◆ Provided records ◆
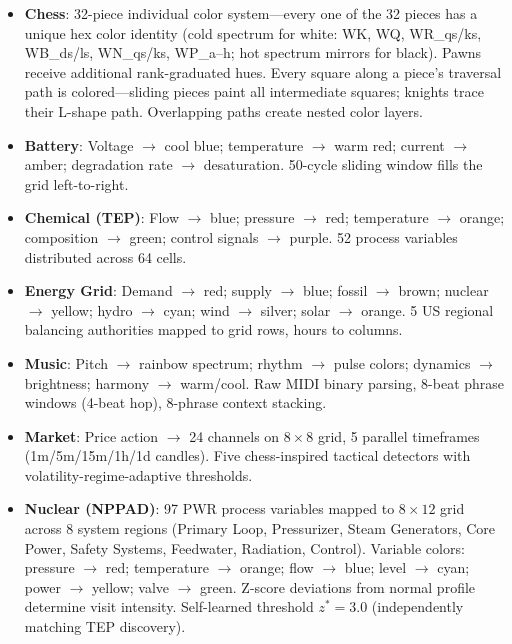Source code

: \documentclass[12pt,a4paper]{article}
\begin{document}
\begin{itemize}
  \item \textbf{Chess}: 32-piece individual color system---every one of the 32 pieces has a
  unique hex color identity (cold spectrum for white: WK, WQ, WR\_qs/ks, WB\_ds/ls, WN\_qs/ks,
  WP\_a--h; hot spectrum mirrors for black). Pawns receive additional rank-graduated hues.
  Every square along a piece's traversal path is colored---sliding pieces paint all intermediate
  squares; knights trace their L-shape path. Overlapping paths create nested color layers.

  \item \textbf{Battery}: Voltage $\rightarrow$ cool blue; temperature $\rightarrow$ warm red;
  current $\rightarrow$ amber; degradation rate $\rightarrow$ desaturation. 50-cycle sliding
  window fills the grid left-to-right.

  \item \textbf{Chemical (TEP)}: Flow $\rightarrow$ blue; pressure $\rightarrow$ red; temperature
  $\rightarrow$ orange; composition $\rightarrow$ green; control signals $\rightarrow$ purple.
  52 process variables distributed across 64 cells.

  \item \textbf{Energy Grid}: Demand $\rightarrow$ red; supply $\rightarrow$ blue; fossil
  $\rightarrow$ brown; nuclear $\rightarrow$ yellow; hydro $\rightarrow$ cyan; wind $\rightarrow$
  silver; solar $\rightarrow$ orange. 5 US regional balancing authorities mapped to grid rows,
  hours to columns.

  \item \textbf{Music}: Pitch $\rightarrow$ rainbow spectrum; rhythm $\rightarrow$ pulse colors;
  dynamics $\rightarrow$ brightness; harmony $\rightarrow$ warm/cool. Raw MIDI binary parsing,
  8-beat phrase windows (4-beat hop), 8-phrase context stacking.

  \item \textbf{Market}: Price action $\rightarrow$ 24 channels on $8{\times}8$ grid, 5 parallel
  timeframes (1m/5m/15m/1h/1d candles). Five chess-inspired tactical detectors with
  volatility-regime-adaptive thresholds.

  \item \textbf{Nuclear (NPPAD)}: 97 PWR process variables mapped to $8{\times}12$ grid across 8
  system regions (Primary Loop, Pressurizer, Steam Generators, Core Power, Safety Systems,
  Feedwater, Radiation, Control). Variable colors: pressure $\rightarrow$ red; temperature
  $\rightarrow$ orange; flow $\rightarrow$ blue; level $\rightarrow$ cyan; power $\rightarrow$
  yellow; valve $\rightarrow$ green. Z-score deviations from normal profile determine visit
  intensity. Self-learned threshold $z^*{=}3.0$ (independently matching TEP discovery).
\end{itemize}
\end{document}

◆ What the exercise asks ◆
All lines of the listing must be given again exactly, excluding the pictures.

◆ Completed task ◆
Source code

: \documentclass[12pt,a4paper]{article}
\begin{document}
\begin{itemize}
  \item \textbf{Chess}: 32-piece individual color system---every one of the 32 pieces has a
  unique hex color identity (cold spectrum for white: WK, WQ, WR\_qs/ks, WB\_ds/ls, WN\_qs/ks,
  WP\_a--h; hot spectrum mirrors for black). Pawns receive additional rank-graduated hues.
  Every square along a piece's traversal path is colored---sliding pieces paint all intermediate
  squares; knights trace their L-shape path. Overlapping paths create nested color layers.

  \item \textbf{Battery}: Voltage $\rightarrow$ cool blue; temperature $\rightarrow$ warm red;
  current $\rightarrow$ amber; degradation rate $\rightarrow$ desaturation. 50-cycle sliding
  window fills the grid left-to-right.

  \item \textbf{Chemical (TEP)}: Flow $\rightarrow$ blue; pressure $\rightarrow$ red; temperature
  $\rightarrow$ orange; composition $\rightarrow$ green; control signals $\rightarrow$ purple.
  52 process variables distributed across 64 cells.

  \item \textbf{Energy Grid}: Demand $\rightarrow$ red; supply $\rightarrow$ blue; fossil
  $\rightarrow$ brown; nuclear $\rightarrow$ yellow; hydro $\rightarrow$ cyan; wind $\rightarrow$
  silver; solar $\rightarrow$ orange. 5 US regional balancing authorities mapped to grid rows,
  hours to columns.

  \item \textbf{Music}: Pitch $\rightarrow$ rainbow spectrum; rhythm $\rightarrow$ pulse colors;
  dynamics $\rightarrow$ brightness; harmony $\rightarrow$ warm/cool. Raw MIDI binary parsing,
  8-beat phrase windows (4-beat hop), 8-phrase context stacking.

  \item \textbf{Market}: Price action $\rightarrow$ 24 channels on $8{\times}8$ grid, 5 parallel
  timeframes (1m/5m/15m/1h/1d candles). Five chess-inspired tactical detectors with
  volatility-regime-adaptive thresholds.

  \item \textbf{Nuclear (NPPAD)}: 97 PWR process variables mapped to $8{\times}12$ grid across 8
  system regions (Primary Loop, Pressurizer, Steam Generators, Core Power, Safety Systems,
  Feedwater, Radiation, Control). Variable colors: pressure $\rightarrow$ red; temperature
  $\rightarrow$ orange; flow $\rightarrow$ blue; level $\rightarrow$ cyan; power $\rightarrow$
  yellow; valve $\rightarrow$ green. Z-score deviations from normal profile determine visit
  intensity. Self-learned threshold $z^*{=}3.0$ (independently matching TEP discovery).
\end{itemize}
\end{document}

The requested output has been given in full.